Evidentiary statement
[10] The Police provided a copy of the evidential statement signed by Detective Cox to the plaintiffs, in error. This statement related to the termination of the Police operation with the search of the Dotcom mansion. It is dated July 2012. It is in effect a signed brief of evidence, mistakenly served on the other side and within the context of civil proceedings. Mr Akel argues that disclosure of it was ordered in my minute dated 31 July 2012. In that minute I directed disclosure by the Crown of “all and any reports prepared by officers involved in the operations, (including STG officers)”. That order cannot be read to direct the disclosure of documents subject to legitimate privilege claims.

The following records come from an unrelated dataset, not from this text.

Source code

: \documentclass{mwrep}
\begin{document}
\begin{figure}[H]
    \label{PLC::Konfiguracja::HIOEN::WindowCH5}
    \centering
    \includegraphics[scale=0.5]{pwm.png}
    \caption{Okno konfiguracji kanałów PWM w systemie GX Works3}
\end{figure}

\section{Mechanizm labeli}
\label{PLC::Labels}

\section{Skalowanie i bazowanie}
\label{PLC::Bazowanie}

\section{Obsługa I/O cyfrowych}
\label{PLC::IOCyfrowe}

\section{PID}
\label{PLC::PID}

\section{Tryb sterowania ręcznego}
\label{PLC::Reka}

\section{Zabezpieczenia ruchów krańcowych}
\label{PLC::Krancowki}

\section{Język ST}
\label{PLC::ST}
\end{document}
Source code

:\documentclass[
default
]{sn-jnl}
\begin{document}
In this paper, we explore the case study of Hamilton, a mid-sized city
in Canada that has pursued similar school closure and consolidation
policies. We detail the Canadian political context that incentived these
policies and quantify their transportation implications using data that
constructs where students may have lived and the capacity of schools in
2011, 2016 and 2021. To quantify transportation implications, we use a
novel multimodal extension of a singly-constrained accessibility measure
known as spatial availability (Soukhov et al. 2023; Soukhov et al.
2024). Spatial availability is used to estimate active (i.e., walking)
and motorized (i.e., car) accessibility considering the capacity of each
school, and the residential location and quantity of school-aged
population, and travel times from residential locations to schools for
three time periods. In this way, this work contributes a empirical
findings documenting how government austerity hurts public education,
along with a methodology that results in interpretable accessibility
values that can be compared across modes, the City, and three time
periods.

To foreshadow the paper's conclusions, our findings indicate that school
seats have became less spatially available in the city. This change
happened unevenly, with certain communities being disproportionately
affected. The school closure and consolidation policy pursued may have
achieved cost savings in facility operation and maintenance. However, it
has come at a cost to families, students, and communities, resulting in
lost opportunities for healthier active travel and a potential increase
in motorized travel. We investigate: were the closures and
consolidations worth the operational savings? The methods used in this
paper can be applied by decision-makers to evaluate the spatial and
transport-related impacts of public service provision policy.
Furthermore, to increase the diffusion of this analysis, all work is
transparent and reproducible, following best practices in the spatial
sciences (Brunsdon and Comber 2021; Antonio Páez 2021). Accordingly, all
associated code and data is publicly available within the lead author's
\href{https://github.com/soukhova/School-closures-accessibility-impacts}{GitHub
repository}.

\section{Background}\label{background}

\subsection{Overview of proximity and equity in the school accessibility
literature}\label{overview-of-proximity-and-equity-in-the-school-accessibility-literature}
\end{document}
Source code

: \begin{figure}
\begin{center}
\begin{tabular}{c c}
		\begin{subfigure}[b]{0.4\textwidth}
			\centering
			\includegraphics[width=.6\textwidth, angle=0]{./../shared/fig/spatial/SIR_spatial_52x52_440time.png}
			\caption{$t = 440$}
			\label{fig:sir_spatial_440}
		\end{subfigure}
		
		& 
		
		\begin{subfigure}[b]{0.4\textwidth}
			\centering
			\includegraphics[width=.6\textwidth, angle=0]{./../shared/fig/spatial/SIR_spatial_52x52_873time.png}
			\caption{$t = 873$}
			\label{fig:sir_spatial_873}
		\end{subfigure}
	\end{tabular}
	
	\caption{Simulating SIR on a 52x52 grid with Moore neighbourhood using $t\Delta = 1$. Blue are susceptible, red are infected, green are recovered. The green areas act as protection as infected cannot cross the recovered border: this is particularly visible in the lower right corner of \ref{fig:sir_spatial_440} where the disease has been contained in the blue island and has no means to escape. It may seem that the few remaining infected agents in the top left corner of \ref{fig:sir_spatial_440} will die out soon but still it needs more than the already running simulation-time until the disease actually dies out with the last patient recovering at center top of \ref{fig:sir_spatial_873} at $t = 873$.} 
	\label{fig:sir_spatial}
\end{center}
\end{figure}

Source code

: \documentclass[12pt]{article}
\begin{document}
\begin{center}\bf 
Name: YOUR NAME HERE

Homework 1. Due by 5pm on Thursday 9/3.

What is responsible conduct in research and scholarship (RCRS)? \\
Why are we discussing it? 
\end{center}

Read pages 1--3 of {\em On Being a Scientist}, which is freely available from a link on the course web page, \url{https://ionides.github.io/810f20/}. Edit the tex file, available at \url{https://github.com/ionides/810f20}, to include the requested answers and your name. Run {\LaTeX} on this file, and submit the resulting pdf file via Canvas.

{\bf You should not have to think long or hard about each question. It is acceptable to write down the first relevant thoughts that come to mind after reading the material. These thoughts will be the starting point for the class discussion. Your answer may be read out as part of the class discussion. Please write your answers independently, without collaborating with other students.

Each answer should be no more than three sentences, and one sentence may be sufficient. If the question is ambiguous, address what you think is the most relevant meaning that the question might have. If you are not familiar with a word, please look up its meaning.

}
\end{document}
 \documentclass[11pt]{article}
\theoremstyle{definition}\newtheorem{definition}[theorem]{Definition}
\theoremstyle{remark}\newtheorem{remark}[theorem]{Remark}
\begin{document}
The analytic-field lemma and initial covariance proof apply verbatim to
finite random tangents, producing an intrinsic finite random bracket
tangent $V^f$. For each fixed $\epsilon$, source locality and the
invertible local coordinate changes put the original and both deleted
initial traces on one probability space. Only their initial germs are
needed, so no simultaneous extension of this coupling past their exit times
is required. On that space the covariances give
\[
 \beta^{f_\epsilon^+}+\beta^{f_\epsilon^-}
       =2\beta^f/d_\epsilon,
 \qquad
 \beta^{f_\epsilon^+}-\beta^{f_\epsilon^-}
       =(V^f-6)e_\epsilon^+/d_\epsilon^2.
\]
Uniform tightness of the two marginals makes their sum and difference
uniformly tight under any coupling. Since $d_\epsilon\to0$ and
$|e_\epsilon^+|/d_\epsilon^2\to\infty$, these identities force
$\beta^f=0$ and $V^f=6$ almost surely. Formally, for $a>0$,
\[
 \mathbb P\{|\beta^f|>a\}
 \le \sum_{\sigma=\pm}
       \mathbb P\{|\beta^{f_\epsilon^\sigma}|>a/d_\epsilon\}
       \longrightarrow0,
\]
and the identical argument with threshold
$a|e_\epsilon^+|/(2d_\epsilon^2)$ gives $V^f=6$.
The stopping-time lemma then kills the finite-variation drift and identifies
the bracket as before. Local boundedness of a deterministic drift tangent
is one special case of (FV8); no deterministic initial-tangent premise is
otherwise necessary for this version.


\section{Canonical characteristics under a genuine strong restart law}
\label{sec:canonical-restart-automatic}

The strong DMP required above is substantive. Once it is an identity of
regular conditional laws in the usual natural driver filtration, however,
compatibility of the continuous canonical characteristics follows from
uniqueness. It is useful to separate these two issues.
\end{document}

It is rather directed to obtaining disclosure of documents such as job sheets and notebook entries.
[11] Accordingly both challenges to the claims of privilege are dismissed.
Summary
[12] To summarise:
(a) The plaintiffs are to stipulate the quantum of damages for the Baigent claim against both the Police and GCSB, as precisely as they can at this time.
(b) The challenges to the claim to privilege in respect of Detective Cox’s
statement, and the redacted portions of the minutes of the 4
November 2011 meeting, are dismissed.